Colombiana is the latest script to fall of the back of Besson’s speeding wagon and like all merchandise from suspicious sources it stops working a few minutes after you get it home. It sees Zoe Saldana (beautiful but way too thin, with legs that look like they’re made of breadsticks) as Cataleya, a hitman (hitwoman?), named after an indigenous species of flowering orchid, out for revenge against the mobsters who killed her parents.
Despite a promising early scene in which a 10 year old Cataleya escapes her pursuers in a rooftop chase, Colombiana first stumbles, then trips down a narrative stairwell, shattering every bone on the way down before crawling away to die in a crumpled and broken heap.

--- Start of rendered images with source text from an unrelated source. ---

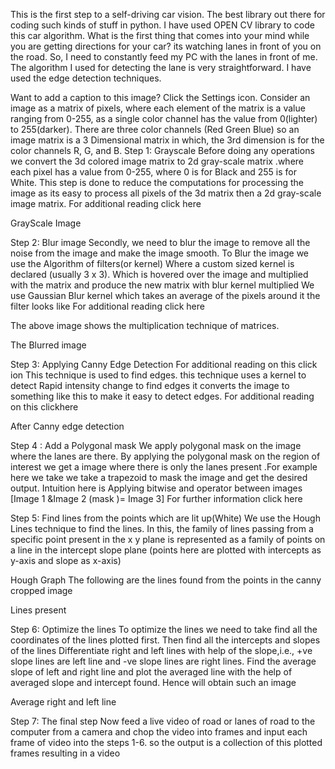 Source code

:  This is the first step to a self-driving car vision. The best library out there for coding such kinds of stuff in python. I have used OPEN CV library to code this car algorithm.
What is the first thing that comes into your mind while you are getting directions for your car? its watching lanes in front of you on the road.
So, I need to constantly feed my PC with the lanes in front of me.
The algorithm I used for detecting the lane is very straightforward.
I have used the edge detection techniques.

Want to add a caption to this image? Click the Settings icon.
 Consider an image as a matrix of pixels, where each element of the matrix is a value ranging from 0-255, as a single color channel has the value from 0(lighter) to 255(darker).
There are three color channels (Red Green Blue)
so an image matrix is a 3 Dimensional matrix in which, the 3rd dimension is for the color channels R, G, and B.
Step 1: Grayscale
Before doing any operations we convert the 3d colored image matrix to 2d gray-scale matrix .where each pixel has a value from 0-255, where 0 is for Black and 255 is for White.
This step is done to reduce the computations for processing the image as its easy to process all pixels of the 3d matrix then a 2d gray-scale image matrix.
For additional reading click here

GrayScale Image

 Step 2: Blur image
Secondly, we need to blur the image to remove all the noise from the image and make the image smooth.
To Blur the image we use the Algorithm of filters(or kernel)
Where a custom sized kernel is declared (usually 3 x 3). Which is hovered over the image and multiplied with the matrix and produce the new matrix with blur kernel multiplied
We use Gaussian Blur kernel which takes an average of the pixels around it
the filter looks like
For additional reading click here



 The above image shows the multiplication technique of matrices. 

The Blurred image

Step 3: Applying Canny Edge Detection
For additional reading on this click ion
This technique is used to find edges.
this technique uses a kernel to detect Rapid intensity change to find edges it converts the image to something like this to make it easy to detect edges.
For additional reading on this clickhere

After Canny edge detection 

Step 4 : Add a Polygonal mask 
We apply polygonal mask on the image where the lanes are there.
By applying the polygonal mask on the region of interest we get a image where there is only the lanes present .For example here we take we take a trapezoid to mask the image and get the desired output. 
Intuition here is Applying bitwise and operator between images
[Image 1 &Image 2 (mask )= Image 3]
For further information click here





Step 5: Find lines from the points which are lit up(White)
We use the Hough Lines technique to find the lines.
In this, the family of lines passing from a specific point  present in the x y plane is represented as a family of points on a line in the intercept slope plane (points here are plotted with intercepts as y-axis and slope as x-axis) 


Hough Graph 
 The following are the lines found from the points in the canny cropped image 


Lines present
 
Step 6: Optimize the lines
To optimize the lines we need to take find all the coordinates of the lines plotted first.
Then find all the intercepts and slopes of the lines 
Differentiate right and left lines with help of the slope,i.e., +ve slope lines are left line and 
-ve slope lines are right lines.
Find the average slope of left and right line and plot the averaged line with the help of averaged slope and intercept found.
Hence will obtain such an image
 

Average right and left line

 Step 7: The final step
Now feed a live video of road or lanes of road to the computer from a camera
and chop the video into frames and input each frame of video into the steps 1-6.
so the output is a collection of this plotted frames resulting in a video
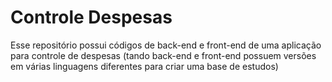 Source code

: # Controle Despesas

<p>Esse repositório possui códigos de back-end e front-end de uma aplicação para controle de despesas (tando back-end e front-end possuem versões em várias linguagens diferentes para criar uma base de estudos)</p>
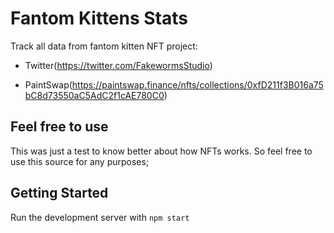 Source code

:# Fantom Kittens Stats

Track all data from fantom kitten NFT project:

- Twitter(https://twitter.com/FakewormsStudio)

- PaintSwap(https://paintswap.finance/nfts/collections/0xfD211f3B016a75bC8d73550aC5AdC2f1cAE780C0)

## Feel free to use

This was just a test to know better about how NFTs works. So feel free to use this source for any purposes;

## Getting Started

Run the development server with `npm start` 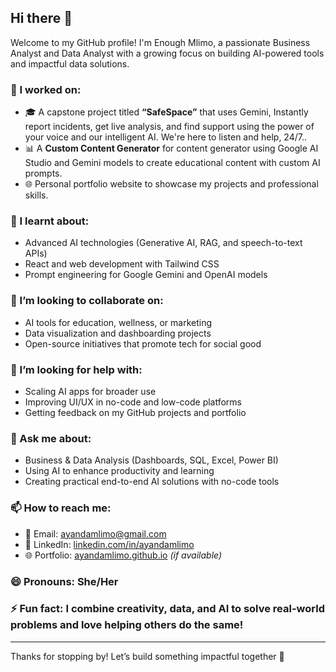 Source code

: ## Hi there 👋

Welcome to my GitHub profile! I'm Enough Mlimo, a passionate Business Analyst and Data Analyst with a growing focus on building AI-powered tools and impactful data solutions.

### 🔭 I worked on:
- 🎓 A capstone project titled **“SafeSpace”** that uses Gemini, Instantly report incidents, get live analysis, and find support using the power of your voice and our intelligent AI. We're here to listen and help, 24/7..
- 📊 A **Custom Content Generator** for content generator using Google AI Studio and Gemini models to create educational content with custom AI prompts.
- 🌐 Personal portfolio website to showcase my projects and professional skills.

### 🌱 I learnt about:
- Advanced AI technologies (Generative AI, RAG, and speech-to-text APIs)
- React and web development with Tailwind CSS
- Prompt engineering for Google Gemini and OpenAI models

### 👯 I’m looking to collaborate on:
- AI tools for education, wellness, or marketing
- Data visualization and dashboarding projects
- Open-source initiatives that promote tech for social good

### 🤔 I’m looking for help with:
- Scaling AI apps for broader use
- Improving UI/UX in no-code and low-code platforms
- Getting feedback on my GitHub projects and portfolio

### 💬 Ask me about:
- Business & Data Analysis (Dashboards, SQL, Excel, Power BI)
- Using AI to enhance productivity and learning
- Creating practical end-to-end AI solutions with no-code tools

### 📫 How to reach me:
- 📧 Email: [ayandamlimo@gmail.com](mailto:ayandamlimo@gmail.com)
- 💼 LinkedIn: [linkedin.com/in/ayandamlimo](https://www.linkedin.com/in/ayandamlimo)
- 🌐 Portfolio: [ayandamlimo.github.io](https://ayandamlimo.github.io) *(if available)*

### 😄 Pronouns: She/Her  
### ⚡ Fun fact: I combine creativity, data, and AI to solve real-world problems and love helping others do the same!

---

Thanks for stopping by! Let’s build something impactful together 🚀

There’s nothing wrong with Saldana’s performance (even if her legs do look like they’re about to snap in half in the next stiff breeze) – she’s believably lithe and athletic so her scrambling through ventilation shafts is certainly plausible. It’s a shame the same can’t be said about Besson’s script which has all the finesse of a half-blind hunchback.
It frequently makes little sense and contradicts itself at every turn. For example, after chasing a young Cataleya, the pursuing mobsters are reprimanded for taking shots at her, only to open fire with more high powered ordnance than can be found in Charlton Heston’s basement only moments later with hardly a blink. The plot thuds along with all the predictability of clockwork cliché machine – all plot holes, appalling dialogue and paper-thin contrivances.
It’s frustratingly lazy. Cataleya keeps a lover who she occasionally visits by breaking into his house for some nookie but he knows nothing about her, not even her real name. So when he declares his undying love for her later on in the film, it’s clearly just an attempt to squeeze some emotional juice out of a narrative lemon.
There are so many coincidences, so many convenient plot points, so many obviously written sections (sample: “What’s that? A Cataleya?” “How do you know?” “Oh my wife’s Colombian”), that it’s at first funny, then irritating and finally utterly maddening.
Oliver Megaton directs with all the subtlety that his name would suggest – action scenes are either alarmingly hammy or just plainly dull – only the childhood escape sequence has anything approaching a pulse. He also seems to have a worrying obsession with Saldana’s nipples – as if she were required to have a cold shower before every scene. Either that, or in addition to killing people, she’s been moonlighting as the world’s most successful peanut smuggler.
Colombiana is a woeful excuse for an action movie. There’s promise at the beginning when it seems that Besson might further develop the “child becomes professional killer” trope. But for the most part, it plays out like a worn out and terrible joke.